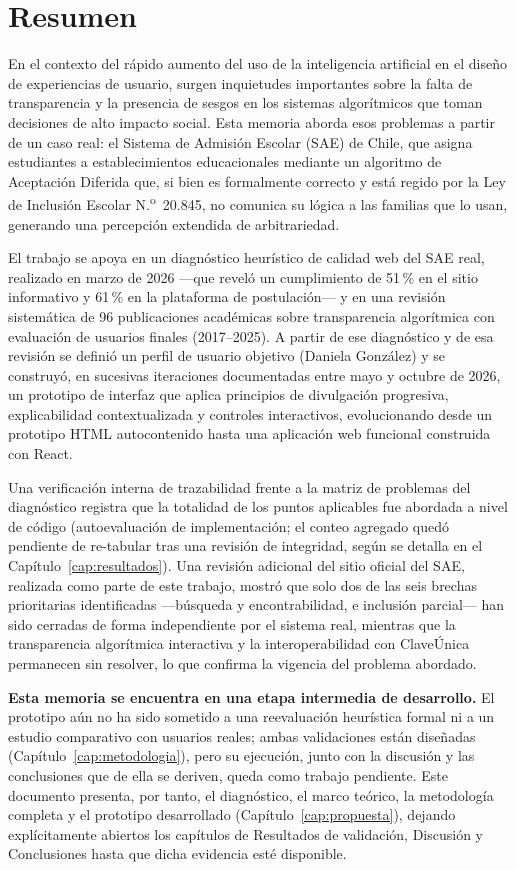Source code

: \chapter*{Resumen}

En el contexto del rápido aumento del uso de la inteligencia artificial en el diseño de experiencias de usuario, surgen inquietudes importantes sobre la falta de transparencia y la presencia de sesgos en los sistemas algorítmicos que toman decisiones de alto impacto social. Esta memoria aborda esos problemas a partir de un caso real: el Sistema de Admisión Escolar (SAE) de Chile, que asigna estudiantes a establecimientos educacionales mediante un algoritmo de Aceptación Diferida que, si bien es formalmente correcto y está regido por la Ley de Inclusión Escolar N.\textsuperscript{o}~20.845, no comunica su lógica a las familias que lo usan, generando una percepción extendida de arbitrariedad.

El trabajo se apoya en un diagnóstico heurístico de calidad web del SAE real, realizado en marzo de 2026 ---que reveló un cumplimiento de 51\,\% en el sitio informativo y 61\,\% en la plataforma de postulación--- y en una revisión sistemática de 96 publicaciones académicas sobre transparencia algorítmica con evaluación de usuarios finales (2017--2025). A partir de ese diagnóstico y de esa revisión se definió un perfil de usuario objetivo (Daniela González) y se construyó, en sucesivas iteraciones documentadas entre mayo y octubre de 2026, un prototipo de interfaz que aplica principios de divulgación progresiva, explicabilidad contextualizada y controles interactivos, evolucionando desde un prototipo HTML autocontenido hasta una aplicación web funcional construida con React.

Una verificación interna de trazabilidad frente a la matriz de problemas del diagnóstico registra que la totalidad de los puntos aplicables fue abordada a nivel de código (autoevaluación de implementación; el conteo agregado quedó pendiente de re-tabular tras una revisión de integridad, según se detalla en el Capítulo~\ref{cap:resultados}). Una revisión adicional del sitio oficial del SAE, realizada como parte de este trabajo, mostró que solo dos de las seis brechas prioritarias identificadas —búsqueda y encontrabilidad, e inclusión parcial— han sido cerradas de forma independiente por el sistema real, mientras que la transparencia algorítmica interactiva y la interoperabilidad con ClaveÚnica permanecen sin resolver, lo que confirma la vigencia del problema abordado.

\textbf{Esta memoria se encuentra en una etapa intermedia de desarrollo.} El prototipo aún no ha sido sometido a una reevaluación heurística formal ni a un estudio comparativo con usuarios reales; ambas validaciones están diseñadas (Capítulo~\ref{cap:metodologia}), pero su ejecución, junto con la discusión y las conclusiones que de ella se deriven, queda como trabajo pendiente. Este documento presenta, por tanto, el diagnóstico, el marco teórico, la metodología completa y el prototipo desarrollado (Capítulo~\ref{cap:propuesta}), dejando explícitamente abiertos los capítulos de Resultados de validación, Discusión y Conclusiones hasta que dicha evidencia esté disponible.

**********

EXERCISE GOAL >> What is needed is an exact copy of all the entries above, minus the pictures.

SOLUTION FOR THIS TASK >>
Source code

: \chapter*{Resumen}

En el contexto del rápido aumento del uso de la inteligencia artificial en el diseño de experiencias de usuario, surgen inquietudes importantes sobre la falta de transparencia y la presencia de sesgos en los sistemas algorítmicos que toman decisiones de alto impacto social. Esta memoria aborda esos problemas a partir de un caso real: el Sistema de Admisión Escolar (SAE) de Chile, que asigna estudiantes a establecimientos educacionales mediante un algoritmo de Aceptación Diferida que, si bien es formalmente correcto y está regido por la Ley de Inclusión Escolar N.\textsuperscript{o}~20.845, no comunica su lógica a las familias que lo usan, generando una percepción extendida de arbitrariedad.

El trabajo se apoya en un diagnóstico heurístico de calidad web del SAE real, realizado en marzo de 2026 ---que reveló un cumplimiento de 51\,\% en el sitio informativo y 61\,\% en la plataforma de postulación--- y en una revisión sistemática de 96 publicaciones académicas sobre transparencia algorítmica con evaluación de usuarios finales (2017--2025). A partir de ese diagnóstico y de esa revisión se definió un perfil de usuario objetivo (Daniela González) y se construyó, en sucesivas iteraciones documentadas entre mayo y octubre de 2026, un prototipo de interfaz que aplica principios de divulgación progresiva, explicabilidad contextualizada y controles interactivos, evolucionando desde un prototipo HTML autocontenido hasta una aplicación web funcional construida con React.

Una verificación interna de trazabilidad frente a la matriz de problemas del diagnóstico registra que la totalidad de los puntos aplicables fue abordada a nivel de código (autoevaluación de implementación; el conteo agregado quedó pendiente de re-tabular tras una revisión de integridad, según se detalla en el Capítulo~\ref{cap:resultados}). Una revisión adicional del sitio oficial del SAE, realizada como parte de este trabajo, mostró que solo dos de las seis brechas prioritarias identificadas —búsqueda y encontrabilidad, e inclusión parcial— han sido cerradas de forma independiente por el sistema real, mientras que la transparencia algorítmica interactiva y la interoperabilidad con ClaveÚnica permanecen sin resolver, lo que confirma la vigencia del problema abordado.

\textbf{Esta memoria se encuentra en una etapa intermedia de desarrollo.} El prototipo aún no ha sido sometido a una reevaluación heurística formal ni a un estudio comparativo con usuarios reales; ambas validaciones están diseñadas (Capítulo~\ref{cap:metodologia}), pero su ejecución, junto con la discusión y las conclusiones que de ella se deriven, queda como trabajo pendiente. Este documento presenta, por tanto, el diagnóstico, el marco teórico, la metodología completa y el prototipo desarrollado (Capítulo~\ref{cap:propuesta}), dejando explícitamente abiertos los capítulos de Resultados de validación, Discusión y Conclusiones hasta que dicha evidencia esté disponible.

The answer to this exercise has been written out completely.